OLED lighting is still under development with a few companies just gearing up for pilot production using equipment designed for OLED display manufacturing. There are therefore no meaningful manufacturing cost numbers. Recently, the U.S. Department of Energy published the Solid-State Lighting Research and Development: Manufacturing Roadmap,³⁷ which includes a cost projection for OLED lighting panels, as shown in Table 3. According to this projection the cost of OLED lighting panels will break through the $100/m² barrier when large-scale manufacturing begins, projected to be in 2015. Although this is the manufacturing cost and not the retail price shown in Fig. 8, it does appear that OLED lighting can be first-cost competitive, even with the residential-grade ceiling light of other lighting technologies. With its improved efficacy, color quality, and other desirable features, OLED lighting can most likely be positioned in the premium luminaire market and command even higher prices than the fluorescent luminaires.

Table 3

Projected cost of OLED lighting panels source: Solid-State Lighting Research and Development: Manufacturing Roadmap (Ref. 37).

Most of the price decrease in this chart is achieved through reduction of depreciation and labor costs as a result of manufacturing scale up.
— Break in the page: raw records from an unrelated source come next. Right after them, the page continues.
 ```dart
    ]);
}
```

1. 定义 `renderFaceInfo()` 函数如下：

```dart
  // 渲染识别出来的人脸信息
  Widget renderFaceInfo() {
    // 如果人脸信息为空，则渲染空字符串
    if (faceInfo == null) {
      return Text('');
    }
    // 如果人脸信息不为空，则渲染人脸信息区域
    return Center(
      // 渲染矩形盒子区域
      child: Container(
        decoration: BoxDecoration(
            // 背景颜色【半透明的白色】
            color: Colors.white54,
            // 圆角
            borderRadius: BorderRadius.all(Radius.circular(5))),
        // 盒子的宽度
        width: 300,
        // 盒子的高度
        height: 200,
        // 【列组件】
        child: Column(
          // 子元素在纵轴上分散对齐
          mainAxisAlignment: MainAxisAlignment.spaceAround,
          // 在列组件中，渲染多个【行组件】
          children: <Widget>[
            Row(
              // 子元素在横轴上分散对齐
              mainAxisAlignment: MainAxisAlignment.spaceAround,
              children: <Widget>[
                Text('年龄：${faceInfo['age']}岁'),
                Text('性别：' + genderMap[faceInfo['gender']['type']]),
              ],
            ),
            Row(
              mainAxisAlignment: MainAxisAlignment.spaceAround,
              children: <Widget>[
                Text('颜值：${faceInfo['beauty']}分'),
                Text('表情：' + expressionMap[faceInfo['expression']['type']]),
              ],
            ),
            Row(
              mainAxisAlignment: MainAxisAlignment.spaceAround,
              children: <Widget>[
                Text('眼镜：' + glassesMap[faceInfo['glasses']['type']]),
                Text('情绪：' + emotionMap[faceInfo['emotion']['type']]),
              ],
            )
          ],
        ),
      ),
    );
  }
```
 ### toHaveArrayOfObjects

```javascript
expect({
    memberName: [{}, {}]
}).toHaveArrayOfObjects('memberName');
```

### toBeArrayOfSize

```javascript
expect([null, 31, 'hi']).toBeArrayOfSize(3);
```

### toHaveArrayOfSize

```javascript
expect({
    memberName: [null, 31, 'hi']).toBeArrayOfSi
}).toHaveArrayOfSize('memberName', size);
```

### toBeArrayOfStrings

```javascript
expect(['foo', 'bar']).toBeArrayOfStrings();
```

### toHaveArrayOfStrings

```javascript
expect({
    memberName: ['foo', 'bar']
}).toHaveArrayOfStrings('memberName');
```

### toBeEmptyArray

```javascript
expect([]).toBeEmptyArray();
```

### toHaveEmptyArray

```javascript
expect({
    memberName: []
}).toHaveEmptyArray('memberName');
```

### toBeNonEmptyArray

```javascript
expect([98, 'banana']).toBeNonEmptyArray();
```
It is anticipated that the cost of OLED light lighting will continue to decrease as demand increases and manufacturing technology continues to improve.^{4, 38 , 39}

8.

Summary

OLEDs are unique in that they are naturally large-area diffuse light sources that do not need any additional fixtures to cut down the glare or to distribute the light. They are almost luminaires and should be positioned as luminaires in the marketplace. Compared to luminaires using other lighting technologies, OLEDs are already competitive in efficacy and there is potential for still further improvement. As luminaires, the lifetime of OLEDs might need to be improved. Improving the efficacy will automatically improve the lifetime, and improving the way OLEDs are being used can lead to effectively a longer lifetime as well. OLEDs can be cost effective as luminaires when volume manufacturing begins and with improved manufacturing technology.